For instance, to support average mathematics performers with their math problem solving, each group and the teacher worked collaboratively on the mathematical problems to set a context for communication (collaborating to complete meaningful work). The teacher began by observing students solve one or two problems, asking them to think aloud and discuss with their peers as they worked (diagnosing students' strengths and challenges). Attention focused on how they interpreted their task (the given problem), interpreted or understood mathematical concepts, represented problems, identified solution strategies and implemented procedures, and monitored their work collaboratively. Then, as described earlier, the teacher assisted the students to work recursively through cycles of task analysis, strategy use, and self-monitoring (collaborative problem solving while working towards finding a suitable strategy). When the group did well, the teacher supported them to recognise their success and reflect on the strategies they just used that worked

(articulating ideas). The students documented these strategies in their personal math journals that they could review, test, and refine over time. When they encountered difficulties, the teacher assisted them to solve more effectively (calibrated support).

For example, sometimes the teacher directed their attention to a sample problem and supported them to interpret that information. The students were helped to verbalise new insights and to try out new ideas (articulating ideas). Note that depending on the whole group’s areas of difficulty discussion focused on problem-specific strategies (e.g., how to solve an algebraic equation), strategies usefulness for solving math problems in general (e.g., always checking your work in-between the steps, seeing patterns), and/or strategies focusing on learning math more independently (e.g., working through simpler examples if stuck, breaking the problem in parts, plan sub problems while working, computing on smaller numbers instead of large numbers).

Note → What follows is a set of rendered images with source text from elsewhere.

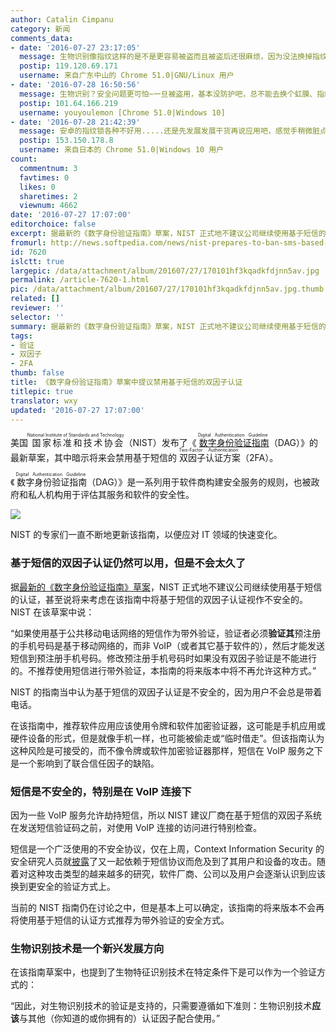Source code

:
 ```yaml
---
author: Catalin Cimpanu
category: 新闻
comments_data:
- date: '2016-07-27 23:17:05'
  message: 生物识别像指纹这样的是不是更容易被盗而且被盗后还很麻烦，因为没法换掉指纹啊。如果有恶意人士想要取得某人的指纹，也许不会特别难吧，用过的东西也许会留下，那是不是说，如果单独用指纹验证的项目多了，出门得带上手套呀。
  postip: 119.120.69.171
  username: 来自广东中山的 Chrome 51.0|GNU/Linux 用户
- date: '2016-07-28 16:50:56'
  message: 生物识别？安全问题更可怕~一旦被盗用，基本没防护吧，总不能去换个虹膜、指纹
  postip: 101.64.166.219
  username: youyoulemon [Chrome 51.0|Windows 10]
- date: '2016-07-28 21:42:39'
  message: 安卓的指纹锁各种不好用.....还是先发展发展干货再说应用吧，感觉手稍微脏点，稍微按歪点就不识别。
  postip: 153.150.178.8
  username: 来自日本的 Chrome 51.0|Windows 10 用户
count:
  commentnum: 3
  favtimes: 0
  likes: 0
  sharetimes: 2
  viewnum: 4662
date: '2016-07-27 17:07:00'
editorchoice: false
excerpt: 据最新的《数字身份验证指南》草案，NIST 正式地不建议公司继续使用基于短信的认证，甚至说将来考虑在该指南中将基于短信的双因子认证视作不安全的。
fromurl: http://news.softpedia.com/news/nist-prepares-to-ban-sms-based-two-factor-authentication-506617.shtml
id: 7620
islctt: true
largepic: /data/attachment/album/201607/27/170101hf3kqadkfdjnn5av.jpg
permalink: /article-7620-1.html
pic: /data/attachment/album/201607/27/170101hf3kqadkfdjnn5av.jpg.thumb.jpg
related: []
reviewer: ''
selector: ''
summary: 据最新的《数字身份验证指南》草案，NIST 正式地不建议公司继续使用基于短信的认证，甚至说将来考虑在该指南中将基于短信的双因子认证视作不安全的。
tags:
- 验证
- 双因子
- 2FA
thumb: false
title: 《数字身份验证指南》草案中提议禁用基于短信的双因子认证
titlepic: true
translator: wxy
updated: '2016-07-27 17:07:00'
---
```


美国<ruby> 国家标准和技术协会 <rp>  （ </rp> <rt>  National Institute of Standards and Technology </rt> <rp>  ） </rp></ruby>（NIST）发布了《<ruby> <a href="https://pages.nist.gov/800-63-3/sp800-63b.html">  数字身份验证指南 </a> <rp>  （ </rp> <rt>  Digital Authentication Guideline </rt> <rp>  ） </rp></ruby>（DAG）》的最新草案，其中暗示将来会禁用基于短信的<ruby> 双因子认证方案 <rp>  （ </rp> <rt>  Two-Factor Authentication </rt> <rp>  ） </rp></ruby>（2FA）。


《<ruby> 数字身份验证指南 <rt>  Digital Authentication Guideline </rt></ruby>（DAG）》是一系列用于软件商构建安全服务的规则，也被政府和私人机构用于评估其服务和软件的安全性。


![](/data/attachment/album/201607/27/170101hf3kqadkfdjnn5av.jpg)


NIST 的专家们一直不断地更新该指南，以便应对 IT 领域的快速变化。


### 基于短信的双因子认证仍然可以用，但是不会太久了


据[最新的《数字身份验证指南》草案](https://pages.nist.gov/800-63-3/sp800-63b.html)，NIST 正式地不建议公司继续使用基于短信的认证，甚至说将来考虑在该指南中将基于短信的双因子认证视作不安全的。NIST 在该草案中说：


“如果使用基于公共移动电话网络的短信作为带外验证，验证者必须**验证其**预注册的手机号码是基于移动网络的，而非 VoIP（或者其它基于软件的），然后才能发送短信到预注册手机号码。修改预注册手机号码时如果没有双因子验证是不能进行的。不推荐使用短信进行带外验证，本指南的将来版本中将不再允许这种方式。”


NIST 的指南当中认为基于短信的双因子认证是不安全的，因为用户不会总是带着电话。


在该指南中，推荐软件应用应该使用令牌和软件加密验证器，这可能是手机应用或硬件设备的形式，但是就像手机一样，也可能被偷走或“临时借走”。但该指南认为这种风险是可接受的，而不像令牌或软件加密验证器那样，短信在 VoIP 服务之下是一个影响到了联合信任因子的缺陷。


### 短信是不安全的，特别是在 VoIP 连接下


因为一些 VoIP 服务允许劫持短信，所以 NIST 建议厂商在基于短信的双因子系统在发送短信验证码之前，对使用 VoIP 连接的访问进行特别检查。


短信是一个广泛使用的不安全协议，仅在上周，Context Information Security 的安全研究人员就[披露](http://www.contextis.com/resources/blog/binary-sms-old-backdoor-your-new-thing/)了又一起依赖于短信协议而危及到了其用户和设备的攻击。随着对这种攻击类型的越来越多的研究，软件厂商、公司以及用户会逐渐认识到应该换到更安全的验证方式上。


当前的 NIST 指南仍在讨论之中，但是基本上可以确定，该指南的将来版本不会再将使用基于短信的认证方式推荐为带外验证的安全方式。


### 生物识别技术是一个新兴发展方向


在该指南草案中，也提到了生物特征识别技术在特定条件下是可以作为一个验证方式的：


“因此，对生物识别技术的验证是支持的，只需要遵循如下准则：生物识别技术**应该**与其他（你知道的或你拥有的）认证因子配合使用。”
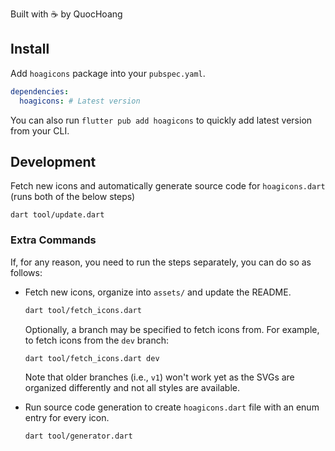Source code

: Built with ☕️ by QuocHoang

## Install

Add `hoagicons` package into your `pubspec.yaml`.

```yaml
dependencies:
  hoagicons: # Latest version
```

You can also run `flutter pub add hoagicons` to quickly add latest version from your CLI.

## Development

Fetch new icons and automatically generate source code for `hoagicons.dart` (runs both of the below steps)

```
dart tool/update.dart
```

### Extra Commands

If, for any reason, you need to run the steps separately, you can do so as follows:

- Fetch new icons, organize into `assets/` and update the README.
  ```bash
  dart tool/fetch_icons.dart
  ```
  
  Optionally, a branch may be specified to fetch icons from. For example, to fetch icons from the `dev` branch:
  ```bash
  dart tool/fetch_icons.dart dev
  ```
  
  Note that older branches (i.e., `v1`) won't work yet as the SVGs are organized differently and not all styles are
  available.


- Run source code generation to create `hoagicons.dart` file with an enum entry for every icon.
  ```bash
  dart tool/generator.dart
  ```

Through these qualitatively detailed and cumulative analysis it was ascertained that the participants not only developed and mastered task-specific strategies, but also learned how to self regulate more effectively. The research had served to introduce the Strategic Content Learning as a successful instructional approach for promoting Self-Regulated Learning in average performers of mathematics of class eight in small group situation. Notable results were consistent gains in task performance and metacognitive awareness about mathematical tasks and strategies. Also important were the findings that all the students were actively involved in developing strategies for themselves, and that the majority of students reported adapting productive approaches for use across the problems.

In short, the SCL approach seems to be a workable instructional approach wherein students and teachers work collaboratively in a shared communicative context and in the process of striving to understand each others comments become better performers and reflectors.